But the facts are that our cities are facing unprecedented pressure. Anyone who has sweated their way through the morning traffic on their way to work will know what I mean. Congestion is sapping away at the productivity of our cities. It is stealing time from our families and workplaces. In fact the Bureau of Infrastructure, Transport and Regional Economics estimates that if nothing is done to arrest it, congestion is likely to sap $20 billion from our annual national wealth by the end of this decade.

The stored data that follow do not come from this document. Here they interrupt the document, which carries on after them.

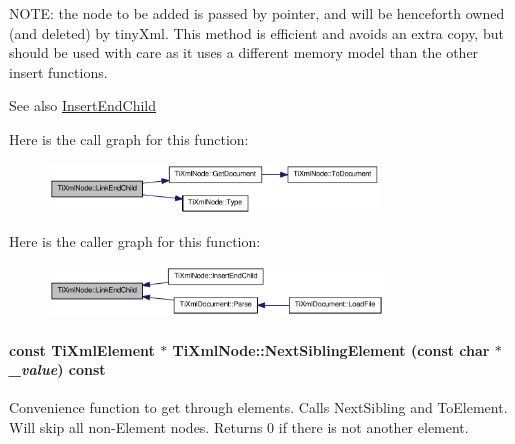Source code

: NOTE: the node to be added is passed by pointer, and will be henceforth owned (and deleted) by tinyXml. This method is efficient and avoids an extra copy, but should be used with care as it uses a different memory model than the other insert functions.

\begin{DoxySeeAlso}{See also}
\hyperlink{class_ti_xml_node_af287a913ce46d8dbf7ef24fec69bbaf0}{InsertEndChild} 
\end{DoxySeeAlso}


Here is the call graph for this function:\nopagebreak
\begin{figure}[H]
\begin{center}
\leavevmode
\includegraphics[width=248pt]{class_ti_xml_node_a1a881212554b759865f6cac79a851d38_cgraph}
\end{center}
\end{figure}


Here is the caller graph for this function:\nopagebreak
\begin{figure}[H]
\begin{center}
\leavevmode
\includegraphics[width=251pt]{class_ti_xml_node_a1a881212554b759865f6cac79a851d38_icgraph}
\end{center}
\end{figure}
\hypertarget{class_ti_xml_node_a3d7897999f99cf4870dd59df6331d7ff}{
\paragraph[{NextSiblingElement}]{\setlength{\rightskip}{0pt plus 5cm}const {\bf TiXmlElement} $\ast$ TiXmlNode::NextSiblingElement (const char $\ast$ {\em \_\-value}) const}\hfill}
\label{class_ti_xml_node_a3d7897999f99cf4870dd59df6331d7ff}
Convenience function to get through elements. Calls NextSibling and ToElement. Will skip all non-\/Element nodes. Returns 0 if there is not another element.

One way this Government is tackling this issue is through investing in urban rail. Like sewerage, urban rail is something that has traditionally been left up to the States. But we believe that public transport is an issue of such importance that we are now funding a major urban rail project in every mainland State capital. Since we came to office in 2007, we have committed more to urban rail projects than all previous governments – collectively – since Federation. We are also investing in Smart Motorways, where data sensors on our major highways can improve real time vehicle movements. This improves the speed and flow of traffic, reducing the stop-start behaviour of congested roads, reducing accidents and greenhouse emissions.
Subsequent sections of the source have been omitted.